• [Activity] Exactly the lines from the beginning of the records to the line with "### Explorem l’ús", both ends included, are to be given again, and pictures are to be left out.

• [The data]
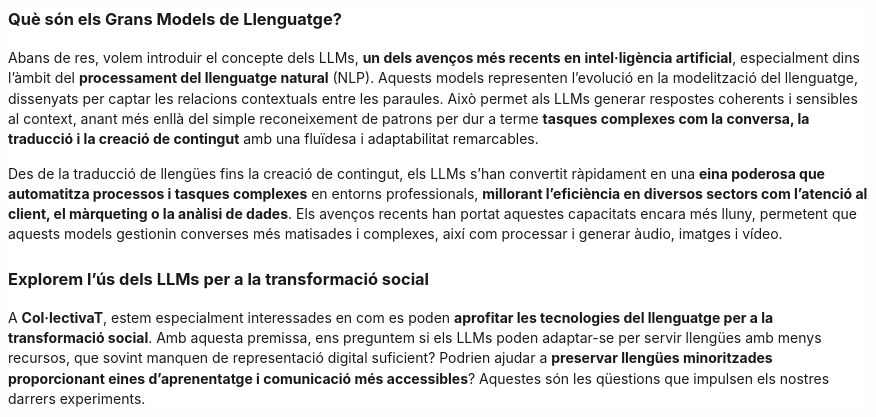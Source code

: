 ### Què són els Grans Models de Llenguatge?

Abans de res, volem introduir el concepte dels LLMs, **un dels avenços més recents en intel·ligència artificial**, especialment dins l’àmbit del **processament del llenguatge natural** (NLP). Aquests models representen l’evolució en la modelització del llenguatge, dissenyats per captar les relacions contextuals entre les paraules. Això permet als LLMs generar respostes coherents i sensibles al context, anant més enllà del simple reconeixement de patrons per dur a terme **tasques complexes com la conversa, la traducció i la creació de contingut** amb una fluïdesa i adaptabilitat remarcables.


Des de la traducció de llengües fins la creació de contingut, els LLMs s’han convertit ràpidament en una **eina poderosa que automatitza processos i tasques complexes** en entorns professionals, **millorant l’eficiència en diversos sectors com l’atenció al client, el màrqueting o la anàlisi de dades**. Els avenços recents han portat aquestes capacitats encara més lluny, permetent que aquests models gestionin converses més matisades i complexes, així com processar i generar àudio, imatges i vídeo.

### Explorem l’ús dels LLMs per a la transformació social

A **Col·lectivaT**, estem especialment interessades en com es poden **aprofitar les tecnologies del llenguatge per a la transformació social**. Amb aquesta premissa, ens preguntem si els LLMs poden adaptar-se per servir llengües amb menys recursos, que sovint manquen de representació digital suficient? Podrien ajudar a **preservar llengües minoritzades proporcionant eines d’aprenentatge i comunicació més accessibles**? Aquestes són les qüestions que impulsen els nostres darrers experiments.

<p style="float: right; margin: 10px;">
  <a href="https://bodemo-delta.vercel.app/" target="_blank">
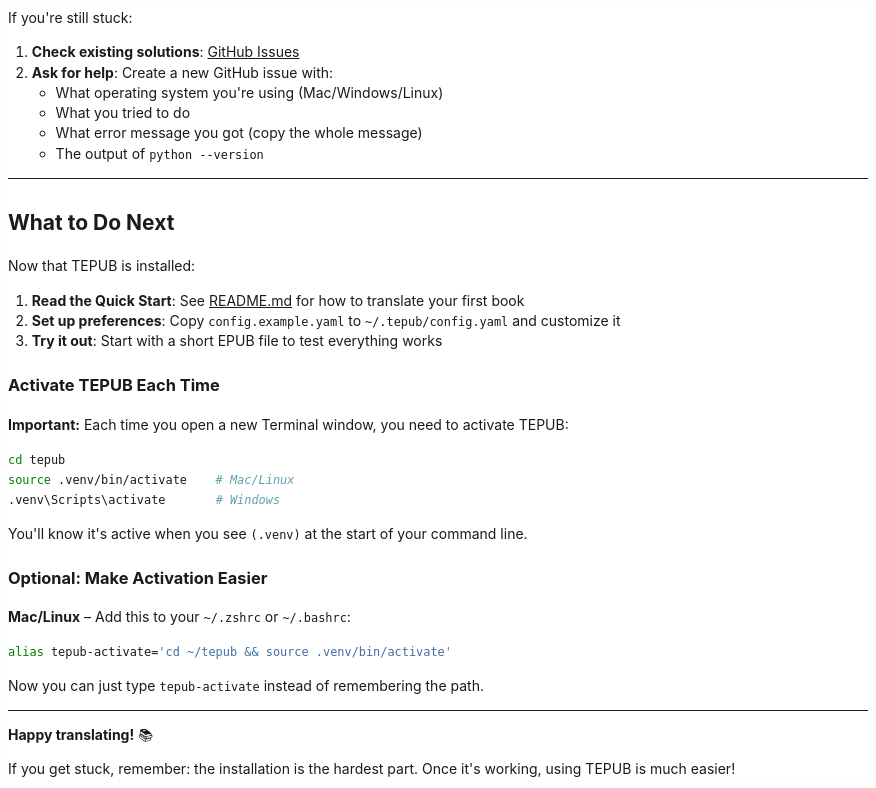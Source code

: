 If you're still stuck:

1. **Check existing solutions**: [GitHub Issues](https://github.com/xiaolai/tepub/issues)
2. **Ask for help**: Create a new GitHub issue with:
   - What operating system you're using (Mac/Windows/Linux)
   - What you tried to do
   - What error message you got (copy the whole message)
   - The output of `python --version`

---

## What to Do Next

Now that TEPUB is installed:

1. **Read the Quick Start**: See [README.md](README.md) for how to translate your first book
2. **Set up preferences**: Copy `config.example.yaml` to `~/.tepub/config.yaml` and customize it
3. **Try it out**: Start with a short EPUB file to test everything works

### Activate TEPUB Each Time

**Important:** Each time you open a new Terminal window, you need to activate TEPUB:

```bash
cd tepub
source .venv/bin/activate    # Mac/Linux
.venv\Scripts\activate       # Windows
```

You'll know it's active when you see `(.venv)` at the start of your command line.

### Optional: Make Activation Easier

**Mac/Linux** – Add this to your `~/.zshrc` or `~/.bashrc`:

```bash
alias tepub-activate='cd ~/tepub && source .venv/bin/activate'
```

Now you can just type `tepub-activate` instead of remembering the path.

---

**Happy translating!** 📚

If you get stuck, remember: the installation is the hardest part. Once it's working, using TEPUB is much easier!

• [Answer below]
Source code

: ### Què són els Grans Models de Llenguatge?

Abans de res, volem introduir el concepte dels LLMs, **un dels avenços més recents en intel·ligència artificial**, especialment dins l’àmbit del **processament del llenguatge natural** (NLP). Aquests models representen l’evolució en la modelització del llenguatge, dissenyats per captar les relacions contextuals entre les paraules. Això permet als LLMs generar respostes coherents i sensibles al context, anant més enllà del simple reconeixement de patrons per dur a terme **tasques complexes com la conversa, la traducció i la creació de contingut** amb una fluïdesa i adaptabilitat remarcables.


Des de la traducció de llengües fins la creació de contingut, els LLMs s’han convertit ràpidament en una **eina poderosa que automatitza processos i tasques complexes** en entorns professionals, **millorant l’eficiència en diversos sectors com l’atenció al client, el màrqueting o la anàlisi de dades**. Els avenços recents han portat aquestes capacitats encara més lluny, permetent que aquests models gestionin converses més matisades i complexes, així com processar i generar àudio, imatges i vídeo.

### Explorem l’ús dels LLMs per a la transformació social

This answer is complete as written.